◆ DIRECTIONS
Each line below that contains the word "need" must be copied.

[Dataset entries]
- - -
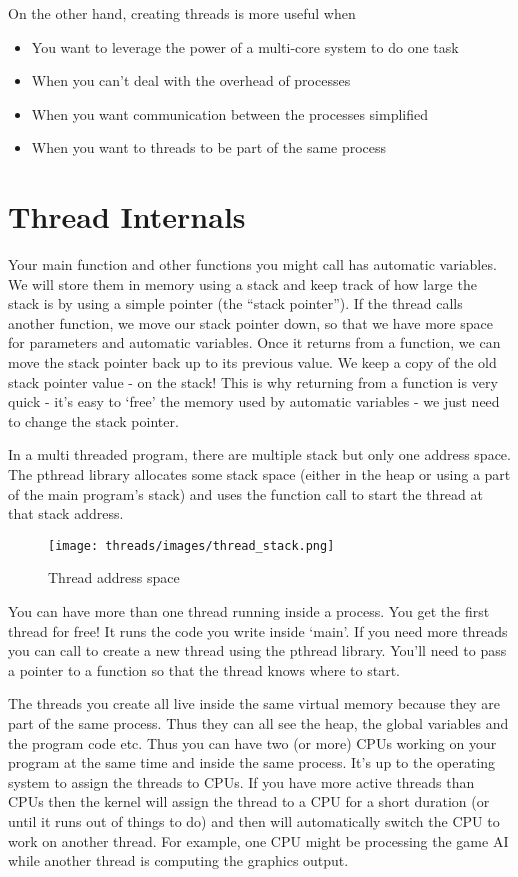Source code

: On the other hand, creating threads is more useful when
\begin{itemize}
\item You want to leverage the power of a multi-core system to do one task
\item When you can't deal with the overhead of processes
\item When you want communication between the processes simplified
\item When you want to threads to be part of the same process
\end{itemize}

\section{Thread Internals}

Your main function and other functions you might call has automatic variables.
We will store them in memory using a stack and keep track of how large the stack is by using a simple pointer (the ``stack pointer'').
If the thread calls another function, we move our stack pointer down, so that we have more space for parameters and automatic variables.
Once it returns from a function, we can move the stack pointer back up to its previous value.
We keep a copy of the old stack pointer value - on the stack!
This is why returning from a function is very quick - it's easy to `free' the memory used by automatic variables - we just need to change the stack pointer.

In a multi threaded program, there are multiple stack but only one address space. The pthread library allocates some stack space (either in the heap or using a part of the main program's stack) and uses the  function call to start the thread at that stack address.

\begin{figure}[htbp]
\centering
\texttt{[image: threads/images/thread\_stack.png]}
\caption{Thread address space}
\end{figure}

You can have more than one thread running inside a process. You get the first thread for free! It runs the code you write inside `main'. If you need more threads you can call  to create a new thread using the pthread library. You'll need to pass a pointer to a function so that the thread knows where to start.

The threads you create all live inside the same virtual memory because they are part of the same process. Thus they can all see the heap, the global variables and the program code etc. Thus you can have two (or more) CPUs working on your program at the same time and inside the same process. It's up to the operating system to assign the threads to CPUs. If you have more active threads than CPUs then the kernel will assign the thread to a CPU for a short duration (or until it runs out of things to do) and then will automatically switch the CPU to work on another thread. For example, one CPU might be processing the game AI while another thread is computing the graphics output.

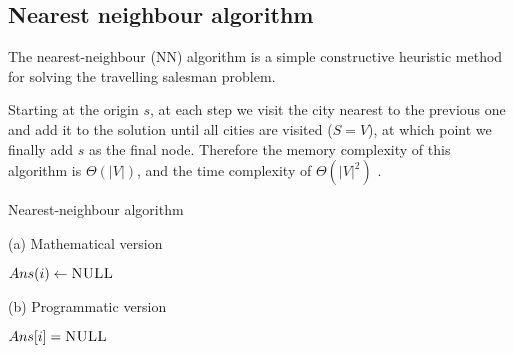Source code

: \subsection{Nearest neighbour algorithm} \label{algorithm-tsp-nn}
The nearest-neighbour (NN) algorithm is a simple \gls{constructive} heuristic method for solving the travelling salesman problem.\par
Starting at the origin $s$, at each step we visit the city nearest to the previous one and add it to the solution until all cities are visited ($S = V$), at which point we finally add $s$ as the final node.
Therefore the memory complexity of this algorithm is $\Theta (|V|)$, and the time complexity of $\Theta (|V|^{2})$ \cite{reinelt}.
\begin{algorithm}[ht]
    \caption{Nearest-neighbour algorithm}
    \label{alg:nearest neighbour}
    \begin{minipage}[t]{0.49\linewidth}
        (a) Mathematical version
        \begin{algorithmic}[1]
                 {$Ans(i) \gets \textsc{NULL}$}
                \EndFor
                \EndFor
                \State {}
            \EndFunction
        \end{algorithmic}
    \end{minipage}
    \begin{minipage}[t]{0.49\linewidth}
        (b) Programmatic version
        \begin{algorithmic}[1]
                 {$Ans[i] = \textsc{NULL}$}
                \EndFor
                        \EndIf
                    \EndFor
                \EndFor
                \State {}
            \EndFunction
        \end{algorithmic}
    \end{minipage}
\end{algorithm}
- - -
◆ THE COMPLETED TASK
This is why returning from a function is very quick - it's easy to `free' the memory used by automatic variables - we just need to change the stack pointer.
You can have more than one thread running inside a process. You get the first thread for free! It runs the code you write inside `main'. If you need more threads you can call  to create a new thread using the pthread library. You'll need to pass a pointer to a function so that the thread knows where to start.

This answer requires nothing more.